Give an exact copy of the data that follows, but none of its pictures.
───── MATERIAL PROVIDED
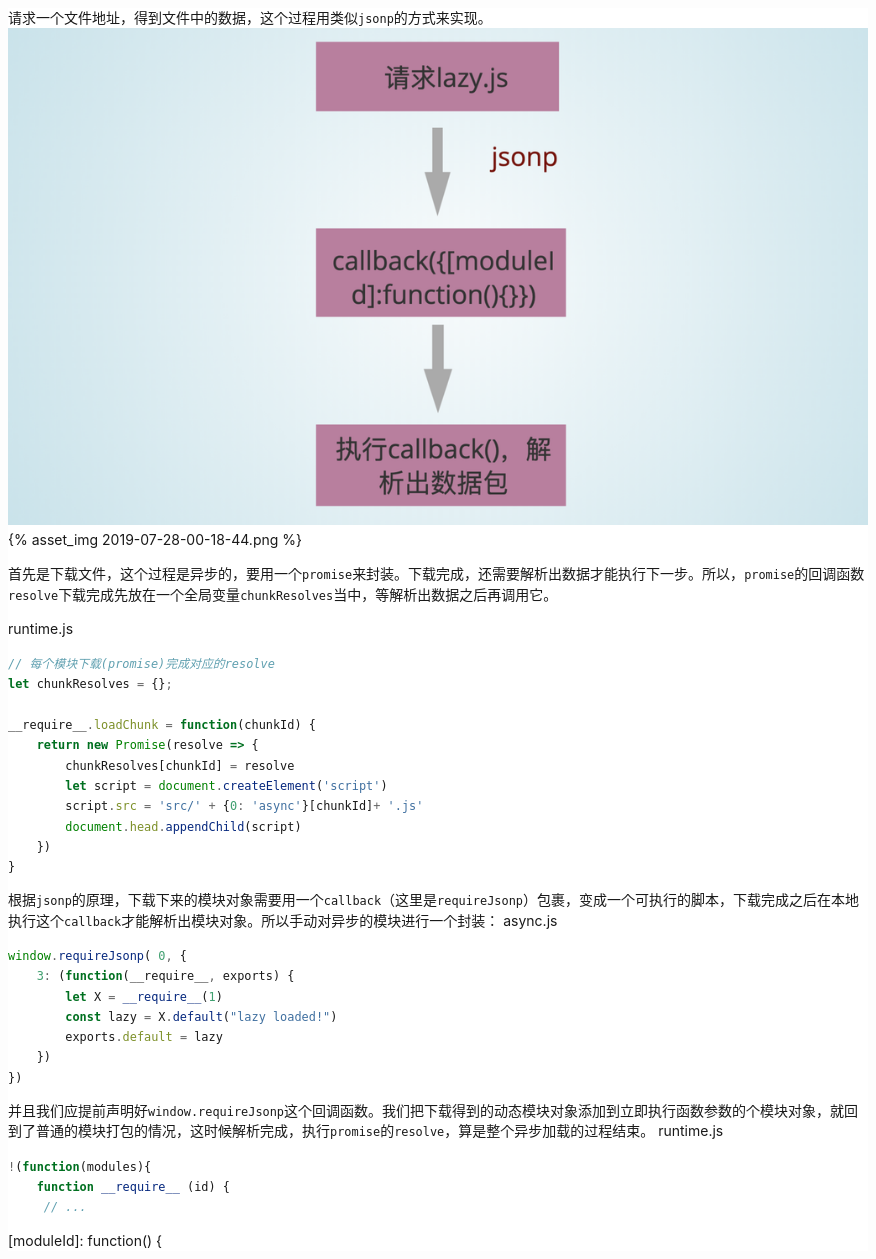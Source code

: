 请求一个文件地址，得到文件中的数据，这个过程用类似`jsonp`的方式来实现。
![](miniWebpack/2019-07-28-00-18-44.png)
{% asset_img 2019-07-28-00-18-44.png %}

首先是下载文件，这个过程是异步的，要用一个`promise`来封装。下载完成，还需要解析出数据才能执行下一步。所以，`promise`的回调函数`resolve`下载完成先放在一个全局变量`chunkResolves`当中，等解析出数据之后再调用它。

runtime.js
```javascript
// 每个模块下载(promise)完成对应的resolve
let chunkResolves = {};

__require__.loadChunk = function(chunkId) {
    return new Promise(resolve => {
        chunkResolves[chunkId] = resolve
        let script = document.createElement('script')
        script.src = 'src/' + {0: 'async'}[chunkId]+ '.js'
        document.head.appendChild(script)
    })
}
```
根据`jsonp`的原理，下载下来的模块对象需要用一个`callback`（这里是`requireJsonp`）包裹，变成一个可执行的脚本，下载完成之后在本地执行这个`callback`才能解析出模块对象。所以手动对异步的模块进行一个封装：
async.js
```javascript
window.requireJsonp( 0, {
    3: (function(__require__, exports) {
        let X = __require__(1)
        const lazy = X.default("lazy loaded!")
        exports.default = lazy
    })
})
```
并且我们应提前声明好`window.requireJsonp`这个回调函数。我们把下载得到的动态模块对象添加到立即执行函数参数的个模块对象，就回到了普通的模块打包的情况，这时候解析完成，执行`promise`的`resolve`，算是整个异步加载的过程结束。
runtime.js
```javascript
!(function(modules){
    function __require__ (id) {
     // ...
```

  [moduleId]: function() {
──────────
(RESPONSE):
Source code

: 请求一个文件地址，得到文件中的数据，这个过程用类似`jsonp`的方式来实现。
![](miniWebpack/2019-07-28-00-18-44.png)
{% asset_img 2019-07-28-00-18-44.png %}

首先是下载文件，这个过程是异步的，要用一个`promise`来封装。下载完成，还需要解析出数据才能执行下一步。所以，`promise`的回调函数`resolve`下载完成先放在一个全局变量`chunkResolves`当中，等解析出数据之后再调用它。

runtime.js
```javascript
// 每个模块下载(promise)完成对应的resolve
let chunkResolves = {};

__require__.loadChunk = function(chunkId) {
    return new Promise(resolve => {
        chunkResolves[chunkId] = resolve
        let script = document.createElement('script')
        script.src = 'src/' + {0: 'async'}[chunkId]+ '.js'
        document.head.appendChild(script)
    })
}
```
根据`jsonp`的原理，下载下来的模块对象需要用一个`callback`（这里是`requireJsonp`）包裹，变成一个可执行的脚本，下载完成之后在本地执行这个`callback`才能解析出模块对象。所以手动对异步的模块进行一个封装：
async.js
```javascript
window.requireJsonp( 0, {
    3: (function(__require__, exports) {
        let X = __require__(1)
        const lazy = X.default("lazy loaded!")
        exports.default = lazy
    })
})
```
并且我们应提前声明好`window.requireJsonp`这个回调函数。我们把下载得到的动态模块对象添加到立即执行函数参数的个模块对象，就回到了普通的模块打包的情况，这时候解析完成，执行`promise`的`resolve`，算是整个异步加载的过程结束。
runtime.js
```javascript
!(function(modules){
    function __require__ (id) {
     // ...
```

  [moduleId]: function() {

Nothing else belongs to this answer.